Романцов почувствовал, что не знает, что ответить. Почему-то он закрыл книжку.
— Вот дальше очень интересно, — сказал он быстро. — В двадцать седьмом году Громову пришлось выпрыгнуть с парашютом из самолета, потерпевшего аварию. Слушайте, как точно описано. — Он прочитал: — «Я поправил лямки парашюта и тут почувствовал, что у меня сильно горят щеки. Значит я все время реагировал правильно. Кровь прилила к мозгу. Если человек бледнеет, если у него дрожат ноги и от мозга отливает кровь, значит он испугался. В такие минуты решения бывают неправильны. А я не испугался и действовал четко и продуманно».
Он вопросительно посмотрел на Катю.
— Действительно, точно! Как в учебнике, — сказала она серьезно. Эти серьезные слова не помешали ей тотчас же оглянуться на зеркало и поправить прядь волос на виске.
— А не думаете вы, — сказала Катя, и в ее глазах вспыхнули насмешливые огоньки, которых обычно опасался Романцов, — что уж очень легко таким способом воспитывать храбрецов?

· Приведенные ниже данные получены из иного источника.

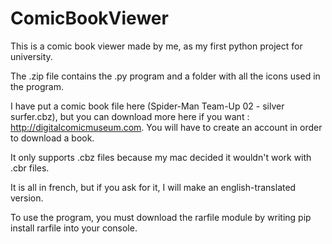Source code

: # ComicBookViewer
This is a comic book viewer made by me, as my first python project for university.

The .zip file contains the .py program and a folder with all the icons used in the program.

I have put a comic book file here (Spider-Man Team-Up 02 - silver surfer.cbz), but you can download more here if you want : http://digitalcomicmuseum.com. You will have to create an account in order to download a book.

It only supports .cbz files because my mac decided it wouldn't work with .cbr files.

It is all in french, but if you ask for it, I will make an english-translated version.

To use the program, you must download the rarfile module by writing pip install rarfile into your console.

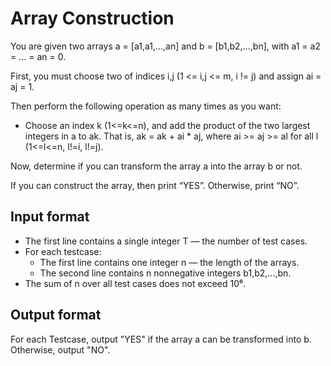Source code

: # Array Construction

You are given two arrays a = [a1,a1,...,an] and b = [b1,b2,...,bn], with a1 = a2 = ... = an = 0.

First, you must choose two of indices i,j (1 <= i,j <= m, i != j) and assign ai = aj = 1.

Then perform the following operation as many times as you want:

- Choose an index k (1<=k<=n), and add the product of the two largest integers in a to ak. That is, ak = ak + ai \* aj, where ai >= aj >= al for all l (1<=l<=n, l!=i, l!=j).

Now, determine if you can transform the array a into the array b or not.

If you can construct the array, then print “YES”. Otherwise, print “NO”.

## Input format

- The first line contains a single integer T — the number of test cases.
- For each testcase:
  - The first line contains one integer n — the length of the arrays.
  - The second line contains n nonnegative integers b1,b2,...,bn.
- The sum of n over all test cases does not exceed 10⁶.

## Output format

For each Testcase, output "YES" if the array a can be transformed into b. Otherwise, output "NO".
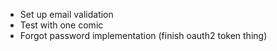 - Set up email validation
- Test with one comic
- Forgot password implementation (finish oauth2 token thing)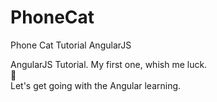 PhoneCat
========

Phone Cat Tutorial AngularJS

AngularJS Tutorial. 
My first one, whish me luck.
<br> :pizza: <br>
Let's get going with the Angular learning.
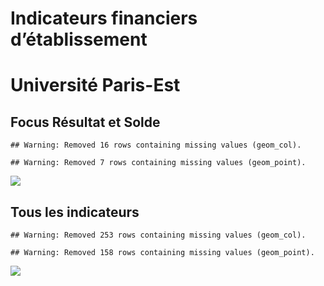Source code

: Indicateurs financiers d’établissement
================

# Université Paris-Est

## Focus Résultat et Solde

    ## Warning: Removed 16 rows containing missing values (geom_col).

    ## Warning: Removed 7 rows containing missing values (geom_point).

![](université_paris_est_files/figure-gfm/etab.focus-1.png)<!-- -->

## Tous les indicateurs

    ## Warning: Removed 253 rows containing missing values (geom_col).

    ## Warning: Removed 158 rows containing missing values (geom_point).

![](université_paris_est_files/figure-gfm/etab-1.png)<!-- -->
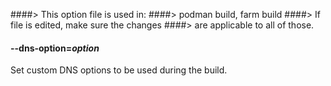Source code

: ####> This option file is used in:
####>   podman build, farm build
####> If file is edited, make sure the changes
####> are applicable to all of those.
#### **--dns-option**=*option*

Set custom DNS options to be used during the build.
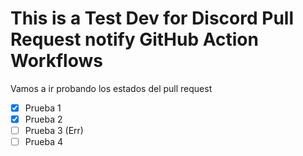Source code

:# This is a Test Dev for Discord Pull Request notify GitHub Action Workflows
 Vamos a ir probando los estados del pull request
 
 - [X] Prueba 1
 - [x] Prueba 2
 - [ ] Prueba 3 (Err)
 - [ ] Prueba 4
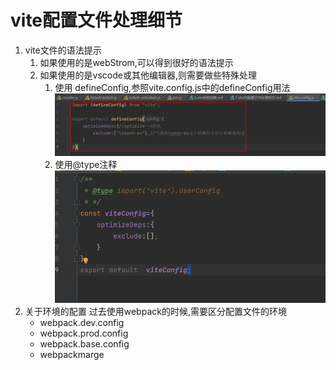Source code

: # vite配置文件处理细节

1. vite文件的语法提示
    1. 如果使用的是webStrom,可以得到很好的语法提示
    2. 如果使用的是vscode或其他编辑器,则需要做些特殊处理
        1. 使用 defineConfig,参照vite.config.js中的defineConfig用法
       ![img_3.png](img_3.png)
        2. 使用@type注释![img_4.png](img_4.png)
2. 关于环境的配置
   过去使用webpack的时候,需要区分配置文件的环境
   - webpack.dev.config
   - webpack.prod.config
   - webpack.base.config
   - webpackmarge

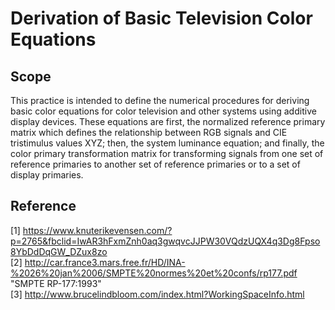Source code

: # Derivation of Basic Television Color Equations
## Scope ##
This practice is intended to define the numerical procedures for deriving basic color equations for color television and other systems using additive display devices. These equations are first, the normalized reference primary matrix which defines the relationship between RGB signals and CIE tristimulus values XYZ; then, the system luminance equation; and finally, the color primary transformation matrix for transforming signals from one set of reference primaries to another set of reference primaries or to a set of display primaries.

## Reference ##

[1]  https://www.knuterikevensen.com/?p=2765&fbclid=IwAR3hFxmZnh0aq3gwqvcJJPW30VQdzUQX4q3Dg8Fpso8YbDdDqGW_DZux8zo    
[2]  http://car.france3.mars.free.fr/HD/INA-%2026%20jan%2006/SMPTE%20normes%20et%20confs/rp177.pdf "SMPTE RP-177:1993"  
[3]  http://www.brucelindbloom.com/index.html?WorkingSpaceInfo.html  
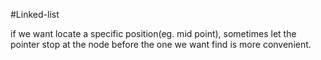 #Linked-list

if we want locate a specific position(eg. mid point), sometimes let the pointer stop at the node before the one we want find is more convenient.
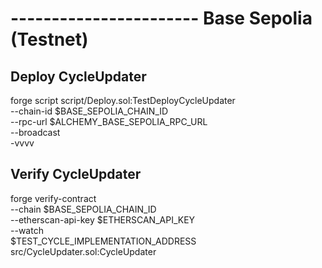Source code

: # ----------------------- Base Sepolia (Testnet)

## Deploy CycleUpdater
forge script script/Deploy.sol:TestDeployCycleUpdater \
  --chain-id $BASE_SEPOLIA_CHAIN_ID \
  --rpc-url $ALCHEMY_BASE_SEPOLIA_RPC_URL \
  --broadcast \
  -vvvv

## Verify CycleUpdater
forge verify-contract \
  --chain $BASE_SEPOLIA_CHAIN_ID \
  --etherscan-api-key $ETHERSCAN_API_KEY \
  --watch \
  $TEST_CYCLE_IMPLEMENTATION_ADDRESS \
  src/CycleUpdater.sol:CycleUpdater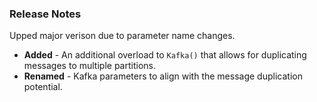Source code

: ### Release Notes
Upped major verison due to parameter name changes.

- **Added** - An additional overload to `Kafka()` that allows for duplicating messages to multiple partitions.
- **Renamed** - Kafka parameters to align with the message duplication potential.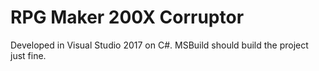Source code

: # RPG Maker 200X Corruptor

Developed in Visual Studio 2017 on C#. MSBuild should build the project just fine.
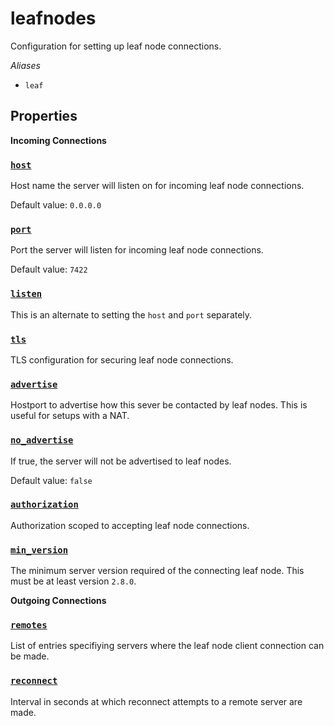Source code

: # leafnodes

Configuration for setting up leaf node connections.

*Aliases*
- `leaf`

## Properties

**Incoming Connections**

### [`host`](host/README.md)

Host name the server will listen on for incoming
leaf node connections.

Default value: `0.0.0.0`

### [`port`](port/README.md)

Port the server will listen for incoming leaf node
connections.

Default value: `7422`

### [`listen`](listen/README.md)

This is an alternate to setting the `host` and `port` separately.

### [`tls`](tls/README.md)

TLS configuration for securing leaf node connections.

### [`advertise`](advertise/README.md)

Hostport to advertise how this sever be contacted
by leaf nodes. This is useful for setups with a NAT.

### [`no_advertise`](no_advertise/README.md)

If true, the server will not be advertised to leaf nodes.

Default value: `false`

### [`authorization`](authorization/README.md)

Authorization scoped to accepting leaf node connections.

### [`min_version`](min_version/README.md)

The minimum server version required of the connecting
leaf node. This must be at least version `2.8.0`.

**Outgoing Connections**

### [`remotes`](remotes/README.md)

List of entries specifiying servers where the leaf
node client connection can be made.

### [`reconnect`](reconnect/README.md)

Interval in seconds at which reconnect attempts to a
remote server are made.


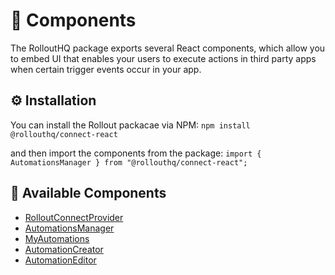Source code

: # 🧩 Components

The RolloutHQ package exports several React components, which allow you to embed UI that enables your users to execute actions in third party apps when certain trigger events occur in your app.

## ⚙️ Installation

You can install the Rollout packacae via NPM:
`npm install @rollouthq/connect-react`

and then import the components from the package:
`import { AutomationsManager } from "@rollouthq/connect-react";`

## 📝 Available Components

- [RolloutConnectProvider](./components/RolloutConnectProvider.md)
- [AutomationsManager](./components/AutomationsManager.md)
- [MyAutomations](./components/MyAutomations.md)
- [AutomationCreator](./components/AutomationCreator.md)
- [AutomationEditor](./components/AutomationEditor.md)
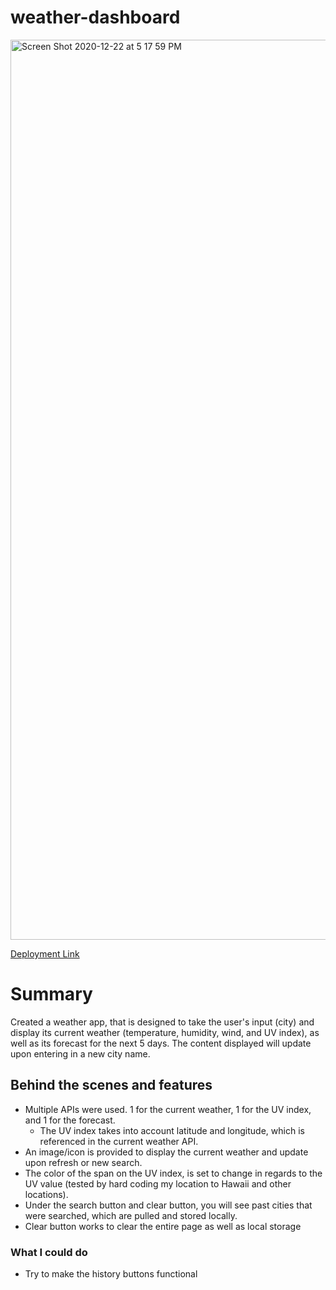 # weather-dashboard

<img width="1440" alt="Screen Shot 2020-12-22 at 5 17 59 PM" src="https://user-images.githubusercontent.com/74025123/102948050-cadaca80-4479-11eb-8312-b45f19564f18.png">

[Deployment Link](https://khsieh95.github.io/weather-dashboard/)

# Summary

Created a weather app, that is designed to take the user's input (city) and display its current weather (temperature, humidity, wind, and UV index), as well as its forecast for the next 5 days. The content displayed will update upon entering in a new city name.

## Behind the scenes and features

- Multiple APIs were used. 1 for the current weather, 1 for the UV index, and 1 for the forecast.
  - The UV index takes into account latitude and longitude, which is referenced in the current weather API.
- An image/icon is provided to display the current weather and update upon refresh or new search.
- The color of the span on the UV index, is set to change in regards to the UV value (tested by hard coding my location to Hawaii and other locations).
- Under the search button and clear button, you will see past cities that were searched, which are pulled and stored locally.
- Clear button works to clear the entire page as well as local storage

### What I could do

- Try to make the history buttons functional
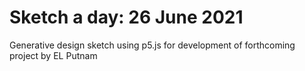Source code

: # Sketch a day: 26 June 2021

Generative design sketch using p5.js for development of forthcoming project by EL Putnam
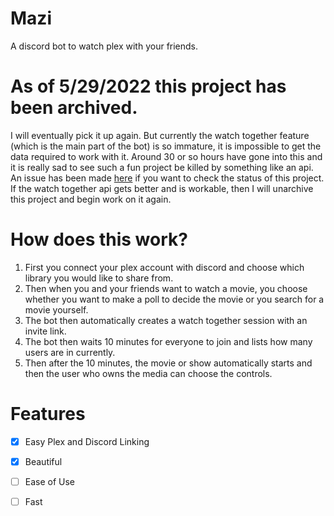 # Mazi
A discord bot to watch plex with your friends.

# As of 5/29/2022 this project has been archived.
I will eventually pick it up again. But currently the watch together feature (which is the main part of the bot) is so immature, it is impossible to get the data required to work with it. Around 30 or so hours have gone into this and it is really sad to see such a fun project be killed by something like an api. An issue has been made [here](https://github.com/pkkid/python-plexapi/issues/951) if you want to check the status of this project. If the watch together api gets better and is workable, then I will unarchive this project and begin work on it again.

# How does this work?
1. First you connect your plex account with discord and choose which library you would like to share from.
2. Then when you and your friends want to watch a movie, you choose whether you want to make a poll to decide the movie or you search for a movie yourself.
3. The bot then automatically creates a watch together session with an invite link.
4. The bot then waits 10 minutes for everyone to join and lists how many users are in currently. 
5. Then after the 10 minutes, the movie or show automatically starts and then the user who owns the media can choose the controls.

# Features
- [x] Easy Plex and Discord Linking
- [x] Beautiful
- [ ] Ease of Use
- [ ] Fast

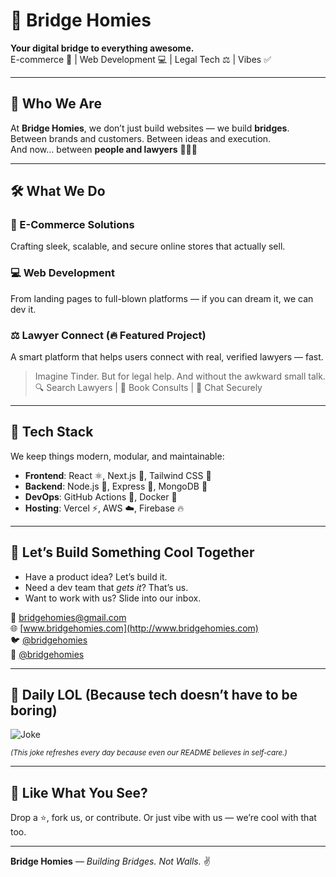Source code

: # 🌉 Bridge Homies

**Your digital bridge to everything awesome.**  
E-commerce 🚀 | Web Development 💻 | Legal Tech ⚖️ | Vibes ✅

---

## 👋 Who We Are

At **Bridge Homies**, we don’t just build websites — we build **bridges**.  
Between brands and customers. Between ideas and execution.  
And now… between **people and lawyers** 🧑‍⚖️✨

---

## 🛠️ What We Do

### 🛒 E-Commerce Solutions  
Crafting sleek, scalable, and secure online stores that actually sell.

### 💻 Web Development  
From landing pages to full-blown platforms — if you can dream it, we can dev it.

### ⚖️ Lawyer Connect (🔥 Featured Project)  
A smart platform that helps users connect with real, verified lawyers — fast.

> Imagine Tinder. But for legal help. And without the awkward small talk.  
> 🔍 Search Lawyers | 📅 Book Consults | 🔐 Chat Securely

---

## 🚧 Tech Stack

We keep things modern, modular, and maintainable:

- **Frontend**: React ⚛️, Next.js 🧠, Tailwind CSS 💅  
- **Backend**: Node.js 🧩, Express 🦴, MongoDB 🍃  
- **DevOps**: GitHub Actions 🤖, Docker 🐳  
- **Hosting**: Vercel ⚡, AWS ☁️, Firebase 🔥

---

## 🤝 Let’s Build Something Cool Together

- Have a product idea? Let’s build it.  
- Need a dev team that *gets it*? That’s us.  
- Want to work with us? Slide into our inbox.

📧 bridgehomies@gmail.com  
🌐 [www.bridgehomies.com](http://www.bridgehomies.com)  
🐦 [@bridgehomies](https://twitter.com/bridgehomies)  
📸 [@bridgehomies](https://instagram.com/bridgehomies)

---

## 🧠 Daily LOL (Because tech doesn’t have to be boring)

 
![Joke](https://readme-jokes.vercel.app/api?hideBorder&bgColor=%23000000&titleColor=%23fdd835&textColor=%23ffffff)


<sub>*(This joke refreshes every day because even our README believes in self-care.)*</sub>

---

## 🌟 Like What You See?

Drop a ⭐, fork us, or contribute. Or just vibe with us — we’re cool with that too.

---

**Bridge Homies** — *Building Bridges. Not Walls.* ✌️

Достаточно открыть где-нибудь… на Волге «школу храбрости»! Пожалуй, и Михал Михалыч Громов не раз в жизни бледнел! Может быть, даже плакал от страха? Не одна же я реву ночью, если близко упадет снаряд!
— Это пока материал. Я подумаю… — неуверенно заявил Романцов.
В коридоре затрещал звонок, послышались тяжелые шаги Насти. Скрипуче взвизгнула входная дверь. Затем что-то загремело, видимо упал велосипед, раздался звонкий смех, миг — и в комнату влетели две девушки. Настя уже успела с возмущением сообщить им, что у Кати сидит «какой-то сержант». С любопытством взглянув на Романцова, они бросились обнимать Катю.
— А мы тебя хотели позвать в кино, — с притворным огорчением сказала пухлая, круглолицая девушка.
— Я не пойду! — голос Кати почему-то звучал сердито.
— Понимаю, что не пойдешь! — протянула девушка и, не удержавшись, фыркнула, бросив пристальный взгляд на Романцова.
— Знакомьтесь! Это мои подруги по институту…
— И по торфу! Маня Ливеровская. — Круглолицая девушка сделала строгое лицо и протянула вскочившему Романцову мягкую руку.
— Лиза Кудрявцева!
Романцов поклонился другой девушке — худенькой, черноволосой, с узкими злыми губами. Она была красивая, но Романцов уже с месяц не понимал ничего в девичьей красоте. Он видел лишь одну Катю…
Он ушел от Кати в двенадцать часов, отлично зная, что не попадет в трамвай и ему придется итти пешком на Охту. Он больше не читал ей рассуждений Громова о храбрости, но, признаться, не жалел об этом. Они танцовали, и Кате приходилось насильно заставлять Романцова приглашать Маню и Лизу.